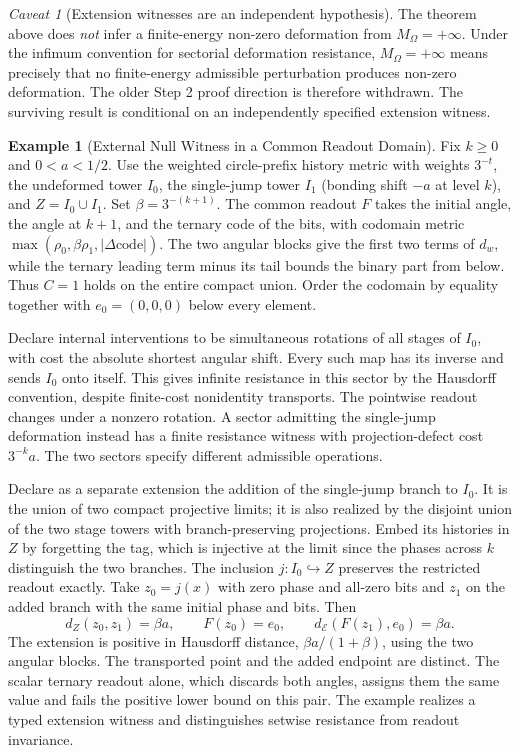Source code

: \documentclass[11pt,a4paper]{article}
\theoremstyle{plain}
\theoremstyle{definition}
\newtheorem{example}[theorem]{Example}
\theoremstyle{remark}
\newtheorem{caveat}[theorem]{Caveat}
\newcommand{\MO}{M_\Omega}
\begin{document}
\begin{caveat}[Extension witnesses are an independent hypothesis]
The theorem above does \emph{not} infer a finite-energy non-zero deformation from $\MO=+\infty$. Under the infimum convention for sectorial deformation resistance, $\MO=+\infty$ means precisely that no finite-energy admissible perturbation produces non-zero deformation. The older Step 2 proof direction is therefore withdrawn. The surviving result is conditional on an independently specified extension witness.
\end{caveat}

\begin{example}[External Null Witness in a Common Readout Domain]\label{ex:joint-external-null-witness}
Fix $k\geq0$ and $0<a<1/2$. Use the weighted circle-prefix history metric with weights $3^{-t}$, the undeformed tower $I_0$, the single-jump tower $I_1$ (bonding shift $-a$ at level $k$), and $Z=I_0\cup I_1$. Set $\beta=3^{-(k+1)}$. The common readout $F$ takes the initial angle, the angle at $k+1$, and the ternary code of the bits, with codomain metric $\max(\rho_0,\beta\rho_1,|\Delta\text{code}|)$. The two angular blocks give the first two terms of $d_w$, while the ternary leading term minus its tail bounds the binary part from below. Thus $C=1$ holds on the entire compact union. Order the codomain by equality together with $e_0=(0,0,0)$ below every element.

Declare internal interventions to be simultaneous rotations of all stages of $I_0$, with cost the absolute shortest angular shift. Every such map has its inverse and sends $I_0$ onto itself. This gives infinite resistance in this sector by the Hausdorff convention, despite finite-cost nonidentity transports. The pointwise readout changes under a nonzero rotation. A sector admitting the single-jump deformation instead has a finite resistance witness with projection-defect cost $3^{-k}a$. The two sectors specify different admissible operations.

Declare as a separate extension the addition of the single-jump branch to $I_0$. It is the union of two compact projective limits; it is also realized by the disjoint union of the two stage towers with branch-preserving projections. Embed its histories in $Z$ by forgetting the tag, which is injective at the limit since the phases across $k$ distinguish the two branches. The inclusion $j:I_0\hookrightarrow Z$ preserves the restricted readout exactly. Take $z_0=j(x)$ with zero phase and all-zero bits and $z_1$ on the added branch with the same initial phase and bits. Then
\[
 d_Z(z_0,z_1)=\beta a,\qquad F(z_0)=e_0,\qquad
 d_{\mathcal E}(F(z_1),e_0)=\beta a.
\]
The extension is positive in Hausdorff distance, $\beta a/(1+\beta)$, using the two angular blocks. The transported point and the added endpoint are distinct. The scalar ternary readout alone, which discards both angles, assigns them the same value and fails the positive lower bound on this pair. The example realizes a typed extension witness and distinguishes setwise resistance from readout invariance.
\end{example}
\end{document}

▶ [What you need to do]: Every line above should be repeated exactly; pictures stay out of the copy.

▶ [Task answer]:
Source code

: \documentclass[11pt,a4paper]{article}
\theoremstyle{plain}
\theoremstyle{definition}
\newtheorem{example}[theorem]{Example}
\theoremstyle{remark}
\newtheorem{caveat}[theorem]{Caveat}
\newcommand{\MO}{M_\Omega}
\begin{document}
\begin{caveat}[Extension witnesses are an independent hypothesis]
The theorem above does \emph{not} infer a finite-energy non-zero deformation from $\MO=+\infty$. Under the infimum convention for sectorial deformation resistance, $\MO=+\infty$ means precisely that no finite-energy admissible perturbation produces non-zero deformation. The older Step 2 proof direction is therefore withdrawn. The surviving result is conditional on an independently specified extension witness.
\end{caveat}

\begin{example}[External Null Witness in a Common Readout Domain]\label{ex:joint-external-null-witness}
Fix $k\geq0$ and $0<a<1/2$. Use the weighted circle-prefix history metric with weights $3^{-t}$, the undeformed tower $I_0$, the single-jump tower $I_1$ (bonding shift $-a$ at level $k$), and $Z=I_0\cup I_1$. Set $\beta=3^{-(k+1)}$. The common readout $F$ takes the initial angle, the angle at $k+1$, and the ternary code of the bits, with codomain metric $\max(\rho_0,\beta\rho_1,|\Delta\text{code}|)$. The two angular blocks give the first two terms of $d_w$, while the ternary leading term minus its tail bounds the binary part from below. Thus $C=1$ holds on the entire compact union. Order the codomain by equality together with $e_0=(0,0,0)$ below every element.

Declare internal interventions to be simultaneous rotations of all stages of $I_0$, with cost the absolute shortest angular shift. Every such map has its inverse and sends $I_0$ onto itself. This gives infinite resistance in this sector by the Hausdorff convention, despite finite-cost nonidentity transports. The pointwise readout changes under a nonzero rotation. A sector admitting the single-jump deformation instead has a finite resistance witness with projection-defect cost $3^{-k}a$. The two sectors specify different admissible operations.

Declare as a separate extension the addition of the single-jump branch to $I_0$. It is the union of two compact projective limits; it is also realized by the disjoint union of the two stage towers with branch-preserving projections. Embed its histories in $Z$ by forgetting the tag, which is injective at the limit since the phases across $k$ distinguish the two branches. The inclusion $j:I_0\hookrightarrow Z$ preserves the restricted readout exactly. Take $z_0=j(x)$ with zero phase and all-zero bits and $z_1$ on the added branch with the same initial phase and bits. Then
\[
 d_Z(z_0,z_1)=\beta a,\qquad F(z_0)=e_0,\qquad
 d_{\mathcal E}(F(z_1),e_0)=\beta a.
\]
The extension is positive in Hausdorff distance, $\beta a/(1+\beta)$, using the two angular blocks. The transported point and the added endpoint are distinct. The scalar ternary readout alone, which discards both angles, assigns them the same value and fails the positive lower bound on this pair. The example realizes a typed extension witness and distinguishes setwise resistance from readout invariance.
\end{example}
\end{document}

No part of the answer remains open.